What this task involves> The finished copy must match the records exactly, except that it contains no pictures.

########################################

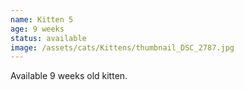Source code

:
 ```yaml
---
name: Kitten 5
age: 9 weeks
status: available
image: /assets/cats/Kittens/thumbnail_DSC_2787.jpg
---
```


Available 9 weeks old kitten.
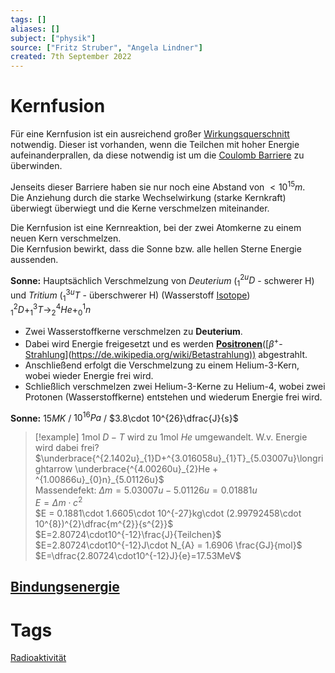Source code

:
 ```yaml
---
tags: []
aliases: []
subject: ["physik"]
source: ["Fritz Struber", "Angela Lindner"]
created: 7th September 2022
---
```


# Kernfusion

Für eine Kernfusion ist ein ausreichend großer [Wirkungsquerschnitt](../chemie/Wirkungsquerschnitt.md) notwendig. Dieser ist vorhanden, wenn die Teilchen mit hoher Energie aufeinanderprallen, da diese notwendig ist um die [Coulomb Barriere](https://de.wikipedia.org/wiki/Coulombwall) zu überwinden.

Jenseits dieser Barriere haben sie nur noch eine Abstand von $<10^{15}m$.  
Die Anziehung durch die starke Wechselwirkung (starke Kernkraft) überwiegt überwiegt und die Kerne verschmelzen miteinander.

Die Kernfusion ist eine Kernreaktion, bei der zwei Atomkerne zu einem neuen Kern verschmelzen.  
Die Kernfusion bewirkt, dass die Sonne bzw. alle hellen Sterne Energie aussenden.

**Sonne:** Hauptsächlich Verschmelzung von *Deuterium* ($_{1}^{2u}D$ - schwerer H) und *Tritium* ($_{1}^{3u}T$ - überschwerer H) (Wasserstoff [Isotope](https://de.wikipedia.org/wiki/Isotop))  
$^{2}_{1}D + ^{3}_{1}T\longrightarrow ^{4}_{2}He + ^{1}_{0}n$

- Zwei Wasserstoffkerne verschmelzen zu **Deuterium**.
- Dabei wird Energie freigesetzt und es werden **[Positronen](../chemie/Radioaktivität.md)**([$\beta^{+}$-[Strahlung](Radioaktivit%C3%A4t.md)](<https://de.wikipedia.org/wiki/Betastrahlung))> abgestrahlt.
- Anschließend erfolgt die Verschmelzung zu einem Helium-3-Kern, wobei wieder Energie frei wird.
- Schließlich verschmelzen zwei Helium-3-Kerne zu Helium-4, wobei zwei Protonen (Wasserstoffkerne) entstehen und wiederum Energie frei wird.

**Sonne:** $15MK$ / $10^{16}Pa$ / $3.8\cdot 10^{26}\dfrac{J}{s}$
> [!example] 1mol $D-T$ wird zu 1mol $He$ umgewandelt. W.v. Energie wird dabei frei?  
> $\underbrace{^{2.1402u}_{1}D+^{3.016058u}_{1}T}_{5.03007u}\longrightarrow \underbrace{^{4.00260u}_{2}He + ^{1.00866u}_{0}n}_{5.01126u}$  
> Massendefekt: $\Delta m = 5.03007u - 5.01126u = 0.01881u$  
> $E = \Delta m\cdot c^{2}$  
> $E = 0.1881\cdot 1.6605\cdot 10^{-27}kg\cdot (2.99792458\cdot 10^{8})^{2}\dfrac{m^{2}}{s^{2}}$  
> $E=2.80724\cdot10^{-12}\frac{J}{Teilchen}$  
> $E=2.80724\cdot10^{-12}J\cdot N_{A} = 1.6906 \frac{GJ}{mol}$  
> $E=\dfrac{2.80724\cdot10^{-12}J}{e}=17.53MeV$

## [Bindungsenergie](Bindungsenergie.md)

# Tags

[Radioaktivität](../chemie/Radioaktivität.md)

########################################

Expected output>
Source code

:
 ```yaml
---
name: Kitten 5
age: 9 weeks
status: available
image: /assets/cats/Kittens/thumbnail_DSC_2787.jpg
---
```


Available 9 weeks old kitten.
Source code

:
 ```yaml
---
tags: []
aliases: []
subject: ["physik"]
source: ["Fritz Struber", "Angela Lindner"]
created: 7th September 2022
---
```


# Kernfusion

Für eine Kernfusion ist ein ausreichend großer [Wirkungsquerschnitt](../chemie/Wirkungsquerschnitt.md) notwendig. Dieser ist vorhanden, wenn die Teilchen mit hoher Energie aufeinanderprallen, da diese notwendig ist um die [Coulomb Barriere](https://de.wikipedia.org/wiki/Coulombwall) zu überwinden.

Jenseits dieser Barriere haben sie nur noch eine Abstand von $<10^{15}m$.  
Die Anziehung durch die starke Wechselwirkung (starke Kernkraft) überwiegt überwiegt und die Kerne verschmelzen miteinander.

Die Kernfusion ist eine Kernreaktion, bei der zwei Atomkerne zu einem neuen Kern verschmelzen.  
Die Kernfusion bewirkt, dass die Sonne bzw. alle hellen Sterne Energie aussenden.

**Sonne:** Hauptsächlich Verschmelzung von *Deuterium* ($_{1}^{2u}D$ - schwerer H) und *Tritium* ($_{1}^{3u}T$ - überschwerer H) (Wasserstoff [Isotope](https://de.wikipedia.org/wiki/Isotop))  
$^{2}_{1}D + ^{3}_{1}T\longrightarrow ^{4}_{2}He + ^{1}_{0}n$

- Zwei Wasserstoffkerne verschmelzen zu **Deuterium**.
- Dabei wird Energie freigesetzt und es werden **[Positronen](../chemie/Radioaktivität.md)**([$\beta^{+}$-[Strahlung](Radioaktivit%C3%A4t.md)](<https://de.wikipedia.org/wiki/Betastrahlung))> abgestrahlt.
- Anschließend erfolgt die Verschmelzung zu einem Helium-3-Kern, wobei wieder Energie frei wird.
- Schließlich verschmelzen zwei Helium-3-Kerne zu Helium-4, wobei zwei Protonen (Wasserstoffkerne) entstehen und wiederum Energie frei wird.

**Sonne:** $15MK$ / $10^{16}Pa$ / $3.8\cdot 10^{26}\dfrac{J}{s}$
> [!example] 1mol $D-T$ wird zu 1mol $He$ umgewandelt. W.v. Energie wird dabei frei?  
> $\underbrace{^{2.1402u}_{1}D+^{3.016058u}_{1}T}_{5.03007u}\longrightarrow \underbrace{^{4.00260u}_{2}He + ^{1.00866u}_{0}n}_{5.01126u}$  
> Massendefekt: $\Delta m = 5.03007u - 5.01126u = 0.01881u$  
> $E = \Delta m\cdot c^{2}$  
> $E = 0.1881\cdot 1.6605\cdot 10^{-27}kg\cdot (2.99792458\cdot 10^{8})^{2}\dfrac{m^{2}}{s^{2}}$  
> $E=2.80724\cdot10^{-12}\frac{J}{Teilchen}$  
> $E=2.80724\cdot10^{-12}J\cdot N_{A} = 1.6906 \frac{GJ}{mol}$  
> $E=\dfrac{2.80724\cdot10^{-12}J}{e}=17.53MeV$

## [Bindungsenergie](Bindungsenergie.md)

# Tags

[Radioaktivität](../chemie/Radioaktivität.md)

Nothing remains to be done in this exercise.